Problem to solve
Each line that contains the word "Talants" is to be copied from the records below.

═════ Dataset records

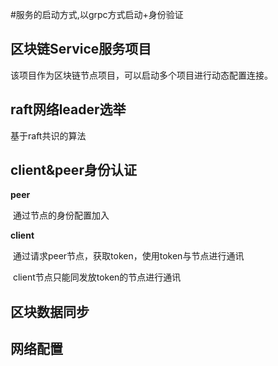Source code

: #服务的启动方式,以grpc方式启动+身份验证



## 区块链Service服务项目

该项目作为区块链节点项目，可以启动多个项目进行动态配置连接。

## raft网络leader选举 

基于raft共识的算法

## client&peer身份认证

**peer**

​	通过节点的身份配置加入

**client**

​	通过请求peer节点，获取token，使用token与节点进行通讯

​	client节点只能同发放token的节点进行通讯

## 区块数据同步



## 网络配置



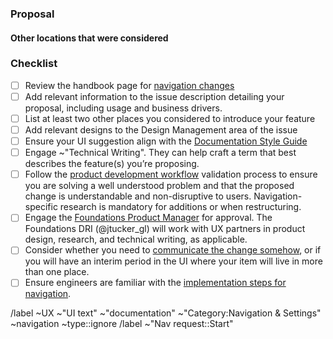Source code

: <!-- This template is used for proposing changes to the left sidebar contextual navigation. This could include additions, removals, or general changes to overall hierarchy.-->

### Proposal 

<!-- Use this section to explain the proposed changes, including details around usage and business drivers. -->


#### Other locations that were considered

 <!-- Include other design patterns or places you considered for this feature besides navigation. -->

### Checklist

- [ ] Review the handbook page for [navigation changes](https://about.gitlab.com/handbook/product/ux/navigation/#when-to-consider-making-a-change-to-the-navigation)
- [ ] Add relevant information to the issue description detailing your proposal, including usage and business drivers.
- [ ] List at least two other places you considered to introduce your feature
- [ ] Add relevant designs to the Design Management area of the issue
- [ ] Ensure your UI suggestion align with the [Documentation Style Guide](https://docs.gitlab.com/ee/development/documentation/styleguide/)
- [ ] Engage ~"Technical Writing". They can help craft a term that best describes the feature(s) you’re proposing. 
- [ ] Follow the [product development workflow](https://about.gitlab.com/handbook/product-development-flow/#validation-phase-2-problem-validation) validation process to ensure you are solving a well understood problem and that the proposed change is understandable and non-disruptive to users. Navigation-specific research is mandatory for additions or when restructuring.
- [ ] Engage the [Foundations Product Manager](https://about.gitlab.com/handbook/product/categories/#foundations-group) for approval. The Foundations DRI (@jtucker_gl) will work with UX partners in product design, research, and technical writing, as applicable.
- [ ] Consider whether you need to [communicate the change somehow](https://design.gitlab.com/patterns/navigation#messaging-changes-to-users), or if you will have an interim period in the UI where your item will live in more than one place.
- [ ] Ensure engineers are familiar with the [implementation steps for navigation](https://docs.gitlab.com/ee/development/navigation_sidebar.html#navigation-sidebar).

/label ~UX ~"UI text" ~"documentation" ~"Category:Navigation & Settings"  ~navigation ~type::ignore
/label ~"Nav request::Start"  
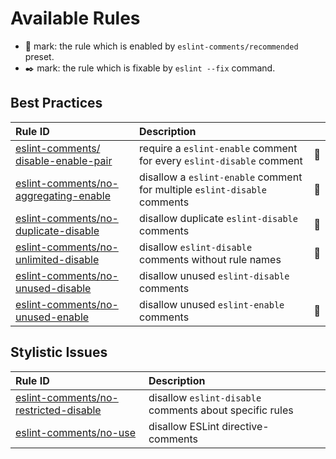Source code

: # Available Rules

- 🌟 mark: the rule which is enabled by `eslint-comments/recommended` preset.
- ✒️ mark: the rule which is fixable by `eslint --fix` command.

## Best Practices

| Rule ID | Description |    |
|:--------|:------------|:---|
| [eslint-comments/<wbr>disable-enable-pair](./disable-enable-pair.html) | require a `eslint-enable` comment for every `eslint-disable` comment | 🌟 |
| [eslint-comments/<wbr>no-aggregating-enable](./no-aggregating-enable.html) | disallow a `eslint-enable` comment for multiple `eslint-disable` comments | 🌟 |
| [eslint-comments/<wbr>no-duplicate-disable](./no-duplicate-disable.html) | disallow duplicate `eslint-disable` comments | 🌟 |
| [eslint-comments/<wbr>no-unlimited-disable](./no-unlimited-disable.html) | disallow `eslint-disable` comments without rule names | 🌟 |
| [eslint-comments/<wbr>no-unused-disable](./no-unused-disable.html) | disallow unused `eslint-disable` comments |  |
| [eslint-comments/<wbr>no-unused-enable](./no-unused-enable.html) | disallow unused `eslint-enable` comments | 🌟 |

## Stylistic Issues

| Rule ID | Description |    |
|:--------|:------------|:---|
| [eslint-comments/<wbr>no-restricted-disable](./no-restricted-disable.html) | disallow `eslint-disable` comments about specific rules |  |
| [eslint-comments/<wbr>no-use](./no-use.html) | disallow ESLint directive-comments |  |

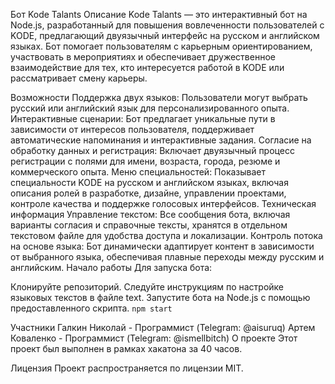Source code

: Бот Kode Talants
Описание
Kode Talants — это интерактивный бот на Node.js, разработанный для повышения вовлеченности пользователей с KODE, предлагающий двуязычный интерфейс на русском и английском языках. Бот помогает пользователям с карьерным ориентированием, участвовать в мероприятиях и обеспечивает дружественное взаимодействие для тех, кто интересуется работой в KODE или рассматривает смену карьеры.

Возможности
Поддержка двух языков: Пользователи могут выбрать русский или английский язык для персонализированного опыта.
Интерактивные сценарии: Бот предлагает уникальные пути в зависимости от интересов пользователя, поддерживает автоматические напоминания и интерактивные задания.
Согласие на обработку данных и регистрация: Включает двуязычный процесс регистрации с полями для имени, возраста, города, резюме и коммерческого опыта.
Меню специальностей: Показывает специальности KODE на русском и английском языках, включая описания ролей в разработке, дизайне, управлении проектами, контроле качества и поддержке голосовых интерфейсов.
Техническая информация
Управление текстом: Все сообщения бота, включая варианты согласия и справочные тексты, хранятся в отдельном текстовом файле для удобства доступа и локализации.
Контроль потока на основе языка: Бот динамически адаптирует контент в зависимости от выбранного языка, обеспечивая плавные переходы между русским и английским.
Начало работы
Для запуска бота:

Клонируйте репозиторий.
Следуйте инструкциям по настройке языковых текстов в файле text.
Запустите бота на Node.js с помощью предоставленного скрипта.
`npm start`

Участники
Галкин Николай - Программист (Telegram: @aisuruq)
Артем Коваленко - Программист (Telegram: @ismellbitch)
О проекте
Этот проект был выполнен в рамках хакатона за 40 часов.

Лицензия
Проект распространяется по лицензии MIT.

══════════
═════ Dataset records

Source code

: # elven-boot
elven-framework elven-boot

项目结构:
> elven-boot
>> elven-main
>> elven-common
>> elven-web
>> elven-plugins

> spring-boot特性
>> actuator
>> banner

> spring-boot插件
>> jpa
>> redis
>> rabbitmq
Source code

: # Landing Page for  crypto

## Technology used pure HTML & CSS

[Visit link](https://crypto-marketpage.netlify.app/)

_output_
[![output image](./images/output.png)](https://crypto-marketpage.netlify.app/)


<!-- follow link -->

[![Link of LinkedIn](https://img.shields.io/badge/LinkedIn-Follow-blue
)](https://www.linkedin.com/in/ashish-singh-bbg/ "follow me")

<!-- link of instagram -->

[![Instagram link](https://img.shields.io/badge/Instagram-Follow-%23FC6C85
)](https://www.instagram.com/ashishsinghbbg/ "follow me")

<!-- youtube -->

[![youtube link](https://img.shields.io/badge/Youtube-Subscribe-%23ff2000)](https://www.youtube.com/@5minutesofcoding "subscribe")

══════════

Response to the task
: Бот Kode Talants
Kode Talants — это интерактивный бот на Node.js, разработанный для повышения вовлеченности пользователей с KODE, предлагающий двуязычный интерфейс на русском и английском языках. Бот помогает пользователям с карьерным ориентированием, участвовать в мероприятиях и обеспечивает дружественное взаимодействие для тех, кто интересуется работой в KODE или рассматривает смену карьеры.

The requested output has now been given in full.